## Work to complete
Using the records below, give again exactly the lines from the line that contains "How to contribute to the project?" through the line that contains "## Translate", both ends included, and only those.

(Records from a data source)
*-*-*

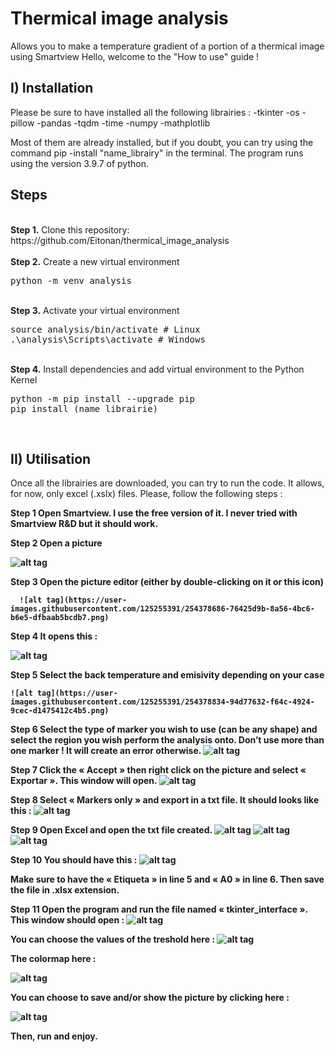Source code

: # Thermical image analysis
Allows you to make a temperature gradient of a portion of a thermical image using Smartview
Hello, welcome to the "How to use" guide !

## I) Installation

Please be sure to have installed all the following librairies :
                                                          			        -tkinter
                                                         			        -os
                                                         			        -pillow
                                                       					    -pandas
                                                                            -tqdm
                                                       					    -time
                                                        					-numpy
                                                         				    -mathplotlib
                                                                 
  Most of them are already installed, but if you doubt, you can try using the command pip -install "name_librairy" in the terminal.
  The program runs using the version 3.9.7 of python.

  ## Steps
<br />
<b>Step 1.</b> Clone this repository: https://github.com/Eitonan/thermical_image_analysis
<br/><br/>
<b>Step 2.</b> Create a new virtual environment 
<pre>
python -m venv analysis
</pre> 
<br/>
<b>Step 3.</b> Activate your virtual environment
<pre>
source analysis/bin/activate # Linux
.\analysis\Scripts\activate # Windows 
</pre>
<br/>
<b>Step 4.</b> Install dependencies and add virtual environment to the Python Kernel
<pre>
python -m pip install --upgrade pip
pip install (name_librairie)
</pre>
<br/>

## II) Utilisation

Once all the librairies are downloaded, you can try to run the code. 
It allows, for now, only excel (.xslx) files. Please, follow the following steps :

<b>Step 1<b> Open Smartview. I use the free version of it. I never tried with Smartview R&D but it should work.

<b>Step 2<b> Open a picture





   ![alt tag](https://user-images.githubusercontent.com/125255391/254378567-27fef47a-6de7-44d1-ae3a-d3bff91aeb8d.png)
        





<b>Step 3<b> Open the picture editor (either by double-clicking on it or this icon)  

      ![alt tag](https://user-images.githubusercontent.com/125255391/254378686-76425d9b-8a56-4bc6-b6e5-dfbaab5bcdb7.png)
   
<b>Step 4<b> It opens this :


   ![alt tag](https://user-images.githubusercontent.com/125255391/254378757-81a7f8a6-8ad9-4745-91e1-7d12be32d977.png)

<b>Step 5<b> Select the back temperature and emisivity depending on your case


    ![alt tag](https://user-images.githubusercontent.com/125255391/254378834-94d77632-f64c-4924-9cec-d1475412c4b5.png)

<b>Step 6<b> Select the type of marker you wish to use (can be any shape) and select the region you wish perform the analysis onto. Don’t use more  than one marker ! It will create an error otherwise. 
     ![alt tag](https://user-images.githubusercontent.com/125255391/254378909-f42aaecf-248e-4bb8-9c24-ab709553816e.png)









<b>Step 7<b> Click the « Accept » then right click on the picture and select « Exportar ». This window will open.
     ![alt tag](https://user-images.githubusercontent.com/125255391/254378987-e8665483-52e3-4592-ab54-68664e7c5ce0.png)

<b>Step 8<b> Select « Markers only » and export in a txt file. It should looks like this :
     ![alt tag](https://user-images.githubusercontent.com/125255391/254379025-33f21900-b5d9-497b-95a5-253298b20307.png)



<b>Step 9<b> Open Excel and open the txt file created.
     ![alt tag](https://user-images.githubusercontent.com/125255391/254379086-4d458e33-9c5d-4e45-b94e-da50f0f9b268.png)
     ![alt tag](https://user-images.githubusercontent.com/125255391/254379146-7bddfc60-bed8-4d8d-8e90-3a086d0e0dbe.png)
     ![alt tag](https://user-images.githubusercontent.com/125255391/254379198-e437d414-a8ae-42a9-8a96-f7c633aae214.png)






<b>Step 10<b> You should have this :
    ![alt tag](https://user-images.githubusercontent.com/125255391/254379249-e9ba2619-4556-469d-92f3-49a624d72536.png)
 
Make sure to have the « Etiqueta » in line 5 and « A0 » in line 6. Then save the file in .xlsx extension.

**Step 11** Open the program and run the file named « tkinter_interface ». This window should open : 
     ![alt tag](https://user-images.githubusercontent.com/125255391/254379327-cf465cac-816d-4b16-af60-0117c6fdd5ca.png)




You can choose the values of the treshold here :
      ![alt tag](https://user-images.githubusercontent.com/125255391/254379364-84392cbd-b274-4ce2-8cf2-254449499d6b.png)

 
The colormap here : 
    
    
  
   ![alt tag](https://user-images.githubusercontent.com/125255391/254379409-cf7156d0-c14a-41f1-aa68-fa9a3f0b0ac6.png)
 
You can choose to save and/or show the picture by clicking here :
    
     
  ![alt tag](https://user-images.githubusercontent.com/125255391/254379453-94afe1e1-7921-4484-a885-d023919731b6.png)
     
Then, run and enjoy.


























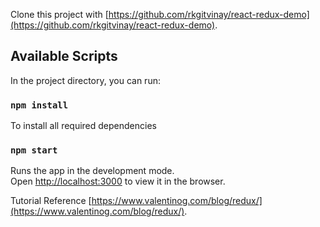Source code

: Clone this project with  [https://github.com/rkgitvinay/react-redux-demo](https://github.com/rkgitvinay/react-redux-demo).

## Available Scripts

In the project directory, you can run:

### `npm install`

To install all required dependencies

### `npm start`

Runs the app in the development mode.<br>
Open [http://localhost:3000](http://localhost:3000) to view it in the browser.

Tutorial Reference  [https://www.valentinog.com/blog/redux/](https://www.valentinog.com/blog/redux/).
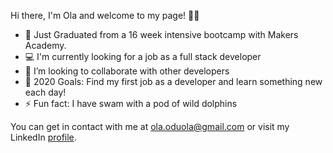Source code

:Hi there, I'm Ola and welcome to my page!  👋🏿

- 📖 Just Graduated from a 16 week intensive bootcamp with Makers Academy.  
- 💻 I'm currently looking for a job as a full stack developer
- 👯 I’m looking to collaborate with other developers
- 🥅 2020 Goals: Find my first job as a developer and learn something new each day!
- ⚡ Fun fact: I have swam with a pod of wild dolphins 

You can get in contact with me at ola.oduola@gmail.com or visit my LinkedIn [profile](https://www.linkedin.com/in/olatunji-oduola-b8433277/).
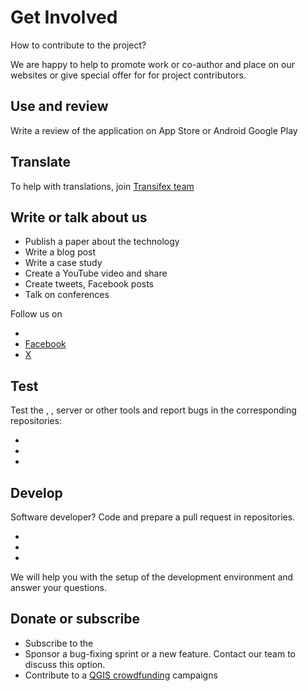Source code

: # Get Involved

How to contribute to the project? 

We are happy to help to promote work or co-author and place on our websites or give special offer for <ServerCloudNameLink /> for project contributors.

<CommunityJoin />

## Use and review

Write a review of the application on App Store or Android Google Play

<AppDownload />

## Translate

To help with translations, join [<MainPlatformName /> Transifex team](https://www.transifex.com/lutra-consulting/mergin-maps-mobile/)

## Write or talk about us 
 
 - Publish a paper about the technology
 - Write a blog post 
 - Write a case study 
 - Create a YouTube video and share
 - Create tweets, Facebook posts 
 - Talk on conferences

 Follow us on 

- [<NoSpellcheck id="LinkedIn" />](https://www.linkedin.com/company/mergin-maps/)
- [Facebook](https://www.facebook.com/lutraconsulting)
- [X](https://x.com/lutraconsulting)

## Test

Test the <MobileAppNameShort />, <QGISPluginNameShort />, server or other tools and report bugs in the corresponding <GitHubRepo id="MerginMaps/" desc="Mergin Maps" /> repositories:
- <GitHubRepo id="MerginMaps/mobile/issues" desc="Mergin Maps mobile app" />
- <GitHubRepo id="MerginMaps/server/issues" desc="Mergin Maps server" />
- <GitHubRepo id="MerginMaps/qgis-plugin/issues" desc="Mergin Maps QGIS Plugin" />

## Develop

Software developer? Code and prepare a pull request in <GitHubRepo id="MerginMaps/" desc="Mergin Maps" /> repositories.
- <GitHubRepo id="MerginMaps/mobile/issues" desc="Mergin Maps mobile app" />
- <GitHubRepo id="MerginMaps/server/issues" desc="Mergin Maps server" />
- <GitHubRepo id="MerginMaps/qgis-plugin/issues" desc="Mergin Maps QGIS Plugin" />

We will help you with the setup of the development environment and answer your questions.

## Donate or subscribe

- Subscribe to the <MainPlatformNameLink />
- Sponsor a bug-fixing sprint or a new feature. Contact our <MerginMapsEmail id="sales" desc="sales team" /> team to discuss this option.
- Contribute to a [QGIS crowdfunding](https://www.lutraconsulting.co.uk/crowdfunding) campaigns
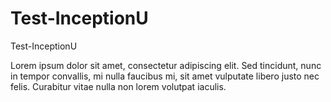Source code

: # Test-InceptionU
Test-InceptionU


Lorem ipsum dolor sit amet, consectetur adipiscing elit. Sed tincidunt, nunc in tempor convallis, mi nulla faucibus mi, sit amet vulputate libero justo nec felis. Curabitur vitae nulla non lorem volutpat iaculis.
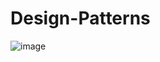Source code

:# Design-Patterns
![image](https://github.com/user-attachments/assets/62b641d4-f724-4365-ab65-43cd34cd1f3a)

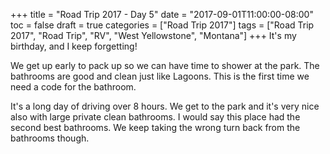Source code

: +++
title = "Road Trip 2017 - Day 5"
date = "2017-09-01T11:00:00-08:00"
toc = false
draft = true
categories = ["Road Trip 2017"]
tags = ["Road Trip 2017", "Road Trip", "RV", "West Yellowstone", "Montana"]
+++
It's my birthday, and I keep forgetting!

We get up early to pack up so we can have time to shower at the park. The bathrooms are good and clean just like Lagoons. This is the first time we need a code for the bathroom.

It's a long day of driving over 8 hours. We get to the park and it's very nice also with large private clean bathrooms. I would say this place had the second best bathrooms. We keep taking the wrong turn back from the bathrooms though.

*-*-*

## Task result
How to contribute to the project? 

We are happy to help to promote work or co-author and place on our websites or give special offer for <ServerCloudNameLink /> for project contributors.

<CommunityJoin />

## Use and review

Write a review of the application on App Store or Android Google Play

<AppDownload />

## Translate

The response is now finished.